=== YOUR OBJECTIVE ===
Within the records below, find each line that holds the string "begin", then copy it.

Records excerpted from a collection:
- - - - - - -
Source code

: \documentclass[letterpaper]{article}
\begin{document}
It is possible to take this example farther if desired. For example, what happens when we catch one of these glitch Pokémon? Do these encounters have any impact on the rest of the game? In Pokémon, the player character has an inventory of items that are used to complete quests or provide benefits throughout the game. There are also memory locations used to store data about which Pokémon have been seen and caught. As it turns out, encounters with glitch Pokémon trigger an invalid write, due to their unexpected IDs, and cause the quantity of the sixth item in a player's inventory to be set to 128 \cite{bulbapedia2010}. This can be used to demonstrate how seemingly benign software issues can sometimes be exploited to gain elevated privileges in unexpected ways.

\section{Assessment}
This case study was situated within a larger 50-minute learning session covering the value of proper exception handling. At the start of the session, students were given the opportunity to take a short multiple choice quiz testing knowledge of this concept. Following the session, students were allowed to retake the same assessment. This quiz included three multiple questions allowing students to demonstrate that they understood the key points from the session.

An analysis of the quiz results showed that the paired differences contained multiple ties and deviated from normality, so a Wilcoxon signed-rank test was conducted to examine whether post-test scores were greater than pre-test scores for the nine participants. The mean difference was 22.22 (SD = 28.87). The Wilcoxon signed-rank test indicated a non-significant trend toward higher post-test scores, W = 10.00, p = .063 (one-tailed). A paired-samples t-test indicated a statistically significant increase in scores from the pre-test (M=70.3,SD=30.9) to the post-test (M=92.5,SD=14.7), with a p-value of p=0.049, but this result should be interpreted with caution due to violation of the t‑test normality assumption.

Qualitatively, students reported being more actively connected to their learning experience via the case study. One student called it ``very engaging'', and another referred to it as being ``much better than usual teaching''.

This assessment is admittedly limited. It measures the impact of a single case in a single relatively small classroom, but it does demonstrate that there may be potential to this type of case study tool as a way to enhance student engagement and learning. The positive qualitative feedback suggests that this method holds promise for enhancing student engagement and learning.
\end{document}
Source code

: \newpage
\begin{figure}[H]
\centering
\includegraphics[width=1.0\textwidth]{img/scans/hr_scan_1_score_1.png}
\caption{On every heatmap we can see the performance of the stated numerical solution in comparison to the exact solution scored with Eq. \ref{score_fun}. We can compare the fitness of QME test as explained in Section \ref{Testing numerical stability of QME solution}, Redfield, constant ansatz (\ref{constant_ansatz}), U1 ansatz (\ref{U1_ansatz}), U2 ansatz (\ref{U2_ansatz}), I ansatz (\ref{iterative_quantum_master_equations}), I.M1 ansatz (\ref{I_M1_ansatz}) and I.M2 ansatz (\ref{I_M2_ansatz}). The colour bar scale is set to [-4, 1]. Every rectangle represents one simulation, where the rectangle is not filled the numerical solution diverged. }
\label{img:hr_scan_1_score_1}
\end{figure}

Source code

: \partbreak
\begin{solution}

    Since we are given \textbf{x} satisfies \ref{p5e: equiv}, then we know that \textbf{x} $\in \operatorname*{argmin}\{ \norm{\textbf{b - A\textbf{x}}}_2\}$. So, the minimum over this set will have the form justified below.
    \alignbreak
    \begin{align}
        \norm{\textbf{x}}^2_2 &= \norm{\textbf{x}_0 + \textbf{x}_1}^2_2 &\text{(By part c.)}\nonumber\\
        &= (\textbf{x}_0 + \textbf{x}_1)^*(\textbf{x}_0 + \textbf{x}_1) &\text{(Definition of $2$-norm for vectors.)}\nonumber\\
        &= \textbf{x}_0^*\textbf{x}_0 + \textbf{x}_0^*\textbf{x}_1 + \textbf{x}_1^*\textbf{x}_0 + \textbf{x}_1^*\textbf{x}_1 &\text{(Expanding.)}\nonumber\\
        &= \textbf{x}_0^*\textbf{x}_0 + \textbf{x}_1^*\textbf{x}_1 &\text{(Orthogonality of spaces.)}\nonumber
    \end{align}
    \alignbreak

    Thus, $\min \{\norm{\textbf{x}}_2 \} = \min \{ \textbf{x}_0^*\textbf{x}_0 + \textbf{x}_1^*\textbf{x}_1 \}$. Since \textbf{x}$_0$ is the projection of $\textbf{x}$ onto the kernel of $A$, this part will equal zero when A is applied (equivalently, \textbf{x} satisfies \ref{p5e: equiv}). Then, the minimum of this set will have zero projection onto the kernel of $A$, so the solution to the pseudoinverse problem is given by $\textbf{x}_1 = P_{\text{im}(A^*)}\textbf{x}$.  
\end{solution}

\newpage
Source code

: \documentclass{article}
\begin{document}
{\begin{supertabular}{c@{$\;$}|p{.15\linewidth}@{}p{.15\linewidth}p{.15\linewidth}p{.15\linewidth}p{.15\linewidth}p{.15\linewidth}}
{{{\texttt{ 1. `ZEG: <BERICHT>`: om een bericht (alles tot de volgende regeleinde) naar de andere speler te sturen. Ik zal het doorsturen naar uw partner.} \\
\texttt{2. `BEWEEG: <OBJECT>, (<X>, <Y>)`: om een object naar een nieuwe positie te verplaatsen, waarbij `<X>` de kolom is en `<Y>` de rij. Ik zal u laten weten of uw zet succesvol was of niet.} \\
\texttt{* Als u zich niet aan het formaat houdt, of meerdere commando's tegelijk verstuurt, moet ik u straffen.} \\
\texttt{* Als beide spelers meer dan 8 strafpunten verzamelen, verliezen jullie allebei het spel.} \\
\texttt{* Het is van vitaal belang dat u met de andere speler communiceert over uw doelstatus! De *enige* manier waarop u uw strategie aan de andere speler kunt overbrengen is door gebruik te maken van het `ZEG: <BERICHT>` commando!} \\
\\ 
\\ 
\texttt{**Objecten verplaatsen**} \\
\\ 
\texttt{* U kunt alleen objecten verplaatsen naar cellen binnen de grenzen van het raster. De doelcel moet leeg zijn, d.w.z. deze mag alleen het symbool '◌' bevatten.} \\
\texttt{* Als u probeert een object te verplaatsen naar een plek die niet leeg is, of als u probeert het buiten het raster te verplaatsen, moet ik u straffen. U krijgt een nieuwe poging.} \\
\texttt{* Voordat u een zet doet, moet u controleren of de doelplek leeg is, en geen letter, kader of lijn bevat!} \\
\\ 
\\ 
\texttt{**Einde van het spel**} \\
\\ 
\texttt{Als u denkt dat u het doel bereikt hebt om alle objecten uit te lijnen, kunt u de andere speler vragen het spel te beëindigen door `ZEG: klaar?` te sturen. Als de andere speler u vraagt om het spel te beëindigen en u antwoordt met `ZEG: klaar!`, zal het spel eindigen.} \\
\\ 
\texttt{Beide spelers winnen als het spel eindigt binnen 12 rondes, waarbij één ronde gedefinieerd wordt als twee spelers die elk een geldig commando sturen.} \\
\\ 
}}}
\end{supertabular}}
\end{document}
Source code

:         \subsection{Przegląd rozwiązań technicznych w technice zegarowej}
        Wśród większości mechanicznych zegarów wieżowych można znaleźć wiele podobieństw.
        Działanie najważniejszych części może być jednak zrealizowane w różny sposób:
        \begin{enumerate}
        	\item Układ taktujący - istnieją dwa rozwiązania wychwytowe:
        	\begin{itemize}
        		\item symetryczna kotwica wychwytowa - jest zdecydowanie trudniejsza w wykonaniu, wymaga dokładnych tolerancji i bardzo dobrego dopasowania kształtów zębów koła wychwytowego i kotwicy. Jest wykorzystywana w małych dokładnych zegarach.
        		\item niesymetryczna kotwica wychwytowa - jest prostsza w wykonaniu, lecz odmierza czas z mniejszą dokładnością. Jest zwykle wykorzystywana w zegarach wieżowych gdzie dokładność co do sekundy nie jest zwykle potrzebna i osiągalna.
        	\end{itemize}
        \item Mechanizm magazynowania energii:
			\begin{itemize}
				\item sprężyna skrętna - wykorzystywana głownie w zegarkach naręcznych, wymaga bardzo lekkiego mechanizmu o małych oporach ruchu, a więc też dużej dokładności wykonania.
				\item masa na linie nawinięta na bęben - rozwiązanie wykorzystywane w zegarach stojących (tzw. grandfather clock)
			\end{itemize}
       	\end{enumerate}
- - - - - - -
=== RESPONSE BELOW ===
\begin{document}
\begin{figure}[H]
\begin{solution}
    \begin{align}
\begin{document}
{\begin{supertabular}{c@{$\;$}|p{.15\linewidth}@{}p{.15\linewidth}p{.15\linewidth}p{.15\linewidth}p{.15\linewidth}p{.15\linewidth}}
        \begin{enumerate}
        	\begin{itemize}
			\begin{itemize}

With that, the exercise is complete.